La vicenda risale al 2022 e nasce dalla denuncia della nipote dell’anziano dirigente, che aveva notato anomalie evidenti nel testamento. In particolare, a insospettirla era stato un lascito di 10mila euro a una parrocchia di Sampierdarena, nonostante lo zio non frequentasse ambienti religiosi.
A informarla dell’esistenza del testamento era stato un notaio in pensione, amico del defunto. Nel documento, oltre al lascito alla parrocchia, figurava soprattutto la cessione dei due appartamenti di pregio alla Foce in favore dell’uomo poi finito sotto processo, che aveva anche tentato di rivenderli.
La pm Daniela Pischetola aveva aperto un fascicolo delegando le indagini ai carabinieri e ottenendo il sequestro preventivo degli immobili.

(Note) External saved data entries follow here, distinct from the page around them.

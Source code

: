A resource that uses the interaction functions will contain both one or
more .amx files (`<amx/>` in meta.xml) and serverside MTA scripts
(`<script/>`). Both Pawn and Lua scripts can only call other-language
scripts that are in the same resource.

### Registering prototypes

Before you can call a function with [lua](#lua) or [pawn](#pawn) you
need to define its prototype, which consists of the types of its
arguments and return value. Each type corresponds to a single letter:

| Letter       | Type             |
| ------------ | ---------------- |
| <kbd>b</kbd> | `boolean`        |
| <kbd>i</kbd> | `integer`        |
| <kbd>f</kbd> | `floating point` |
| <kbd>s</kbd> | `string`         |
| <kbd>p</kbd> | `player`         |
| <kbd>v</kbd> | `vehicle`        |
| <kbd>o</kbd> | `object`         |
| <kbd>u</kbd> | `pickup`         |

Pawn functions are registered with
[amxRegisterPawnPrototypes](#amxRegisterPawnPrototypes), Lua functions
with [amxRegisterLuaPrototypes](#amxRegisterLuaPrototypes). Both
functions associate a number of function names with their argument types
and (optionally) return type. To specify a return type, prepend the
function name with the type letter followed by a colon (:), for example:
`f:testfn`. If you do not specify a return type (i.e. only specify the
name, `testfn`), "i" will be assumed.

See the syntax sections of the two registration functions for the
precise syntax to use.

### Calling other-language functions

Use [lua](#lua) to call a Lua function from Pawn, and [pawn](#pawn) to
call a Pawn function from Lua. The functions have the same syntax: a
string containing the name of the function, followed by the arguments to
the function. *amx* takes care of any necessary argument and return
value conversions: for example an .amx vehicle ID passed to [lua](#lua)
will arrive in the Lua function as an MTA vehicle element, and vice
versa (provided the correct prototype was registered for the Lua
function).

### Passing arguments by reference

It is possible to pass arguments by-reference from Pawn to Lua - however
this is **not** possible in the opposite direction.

Sia la Procura sia la nipote si sono affidate a periti grafologi diversi, entrambi concordi nel ritenere il testamento falso: secondo le perizie, le prime quattro righe del documento sarebbero state addirittura copiate da un incartamento depositato al catasto.
Elementi che hanno portato alla condanna dell’imputato e allo stop definitivo dell’esecuzione testamentaria.